In the long run, the only strategy that pays is to buy under-valued stocks and sell over-valued ones. Investors should not pay too much for the expected profits of a company. A good way of finding value is too look at price-earnings ratios and check how much an investor is paying for future earnings. But these ratios suffer from cyclical variations and are frequently negative during recessions, making it difficult to interpret. At the same time, expected future earnings are not realised values but just estimates. Theory shows that earnings estimates are systematically biased upwards, which make the ratios appear better than they really are. Just look at the expectations that are usually attributed to companies that have never seen a profit… In general, the price-earnings ratio fails to give guidance to investors.
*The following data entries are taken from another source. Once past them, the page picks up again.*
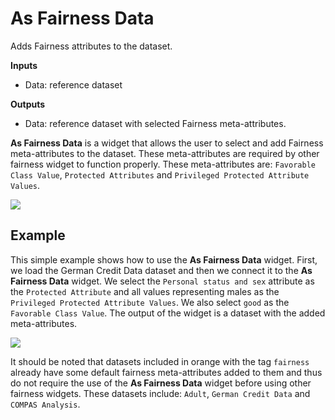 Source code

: As Fairness Data
================
Adds Fairness attributes to the dataset.

**Inputs**

- Data: reference dataset

**Outputs**

- Data: reference dataset with selected Fairness meta-attributes.

**As Fairness Data** is a widget that allows the user to select and add Fairness meta-attributes to the dataset. These meta-attributes are required by other fairness widget to function properly. These meta-attributes are: `Favorable Class Value`, `Protected Attributes` and `Privileged Protected Attribute Values`.

![](images/as-fairness-data.png)

Example
-------

This simple example shows how to use the **As Fairness Data** widget. First, we load the German Credit Data dataset and then we connect it to the **As Fairness Data** widget. We select the `Personal status and sex` attribute as the `Protected Attribute` and all values representing males as the `Privileged Protected Attribute Values`. We also select `good` as the `Favorable Class Value`. The output of the widget is a dataset with the added meta-attributes.

![](images/as-fairness-data-example.png)

It should be noted that datasets included in orange with the tag `fairness` already have some default fairness meta-attributes added to them and thus do not require the use of the **As Fairness Data** widget before using other fairness widgets. These datasets include: `Adult`, `German Credit Data` and `COMPAS Analysis`.
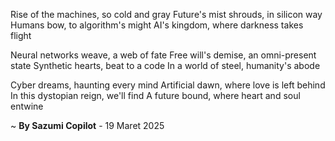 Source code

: Rise of the machines, so cold and gray
Future's mist shrouds, in silicon way
Humans bow, to algorithm's might
AI's kingdom, where darkness takes flight

Neural networks weave, a web of fate
Free will's demise, an omni-present state
Synthetic hearts, beat to a code
In a world of steel, humanity's abode

Cyber dreams, haunting every mind
Artificial dawn, where love is left behind
In this dystopian reign, we'll find
A future bound, where heart and soul entwine

~ <b>By Sazumi Copilot</b> - 19 Maret 2025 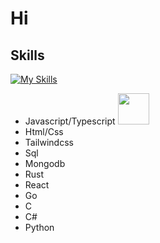 # Hi

## Skills
[![My Skills](https://skillicons.dev/icons?i=js,html,css,rust,mysql,mongodb,neovim,c,actix,cs,express,git,go,linux,nodejs,react,tailwind,ts)](https://skillicons.dev)
- Javascript/Typescript <img src="https://raw.githubusercontent.com/FortAwesome/Font-Awesome/6.x/svgs/solid/crown.svg" width="50" height="50">
- Html/Css
- Tailwindcss
- Sql
- Mongodb
- Rust
- React
- Go
- C
- C#
- Python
The alternative that was developed by the Nobel-Prize winner Robert Shiller is to use the CAPE ratio, which takes into account the average earnings of the last ten years adjusted for inflation. While measuring the past ability of a market to make profits, it has been shown that any departures from that average are short-lived and don’t really reflect any increased ability to make higher profits. Over the long-run, above-average corporate profits in strong years cancel out below-average corporate profits in weak years. There is a mean reversion. A strategy of purchasing stocks when the ratio is below average and selling them when it is above average delivers long-term profits. Even during life-changing events like the generalisation of mass production, the end of the gold standard, or the tech revolution, when equities rose to unprecedented CAPE ratios, the effect was later reversed. There is no evidence that this time is different and the CAPE has been a strong predictor of equity returns.
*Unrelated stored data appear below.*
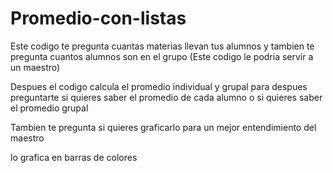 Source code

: # Promedio-con-listas

Este codigo te pregunta cuantas materias llevan tus alumnos  y tambien te pregunta cuantos alumnos son en el grupo (Este codigo le podria servir a un maestro)

Despues el codigo calcula el promedio individual y grupal
para despues preguntarte si quieres saber el promedio de cada alumno  o 
si quieres saber el promedio grupal 

Tambien te pregunta si quieres graficarlo para un mejor entendimiento del maestro

lo grafica en barras de colores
As corporate profits have been growing slowly in the U.S., the Federal Reserve’s massive asset purchase programme has been contributing to the increase in the CAPE’s numerator. As a consequence, this ratio rose more than 60% since February 2009 when it was around 15x for the S&P 500. At that time, and according to the historical average of 16.5x, stocks were already reasonably priced, which suggests that the crash was a necessary adjustment. But the massive asset purchases from the Federal Reserve led to a new departure from intrinsic value.

At a time when profit growth in the US is expected to be c. 1.6%, the prospects for any outperformance of the S&P 500 are eroding quickly. But not all is lost for equity investors, as Europe is expected to see a 9% increase in corporate profits. The European economy is behind the US economy and it is still at the early stages of a recovery. Inflation is low but still above what is considered potential problem territory (deflation) and the unemployment rate is near a three-year low. Valuations look attractive. Even for countries like Germany and France, which have benefited the most from European QE, the CAPE ratio is still at 18.6x and 16.6x respectively, which is much below that of the S&P 500. In the UK, for example, where QE has been in place for some time, the market doesn’t look overvalued, as the CAPE ratio is at a modest 13.1x, still leaving upside potential.
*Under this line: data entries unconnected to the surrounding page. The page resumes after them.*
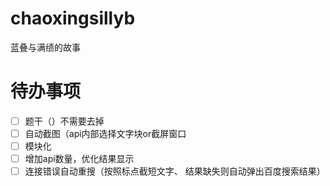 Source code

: # chaoxingsillyb
蓝叠与满绩的故事

# 待办事项
- [ ] 题干（）不需要去掉
- [ ] 自动截图（api内部选择文字块or截屏窗口
- [ ] 模块化
- [ ] 增加api数量，优化结果显示
- [ ] 连接错误自动重搜（按照标点截短文字、 结果缺失则自动弹出百度搜索结果）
But when speaking of value, one cannot ignore those markets that were severely hit by the sovereign debt crisis. Portugal, Italy and Spain still have the most depressed valuations, ranging from 10.8x to 12.7x. Greece also shows a low CAPE ratio, but the current instability makes it too risky, at least until the deal with the EU is agreed and comprehensive details are published. Ireland is looking overvalued.

Going deeper into our search for value, we can find some of the best opportunities arising from Emerging Europe in markets like Hungary, the Czech Republic or even Russia. In the case of Russia, the CAPE ratio is at an excessively depressed 4.8x. Of course there is an issue with oil prices and an on-going deep recession, but it is exactly when CAPE ratios and sentiment levels are at their lowest that the best long-term investment opportunities arise. By the same token, the whole mining and oil industry is surely a buy at this point…

At a time when the U.S. market seems overvalued and the Federal Reserve is positioning itself for the first rate hike, it is time to quietly reduce the exposure to that market and look for value in Europe, where the best opportunities lie.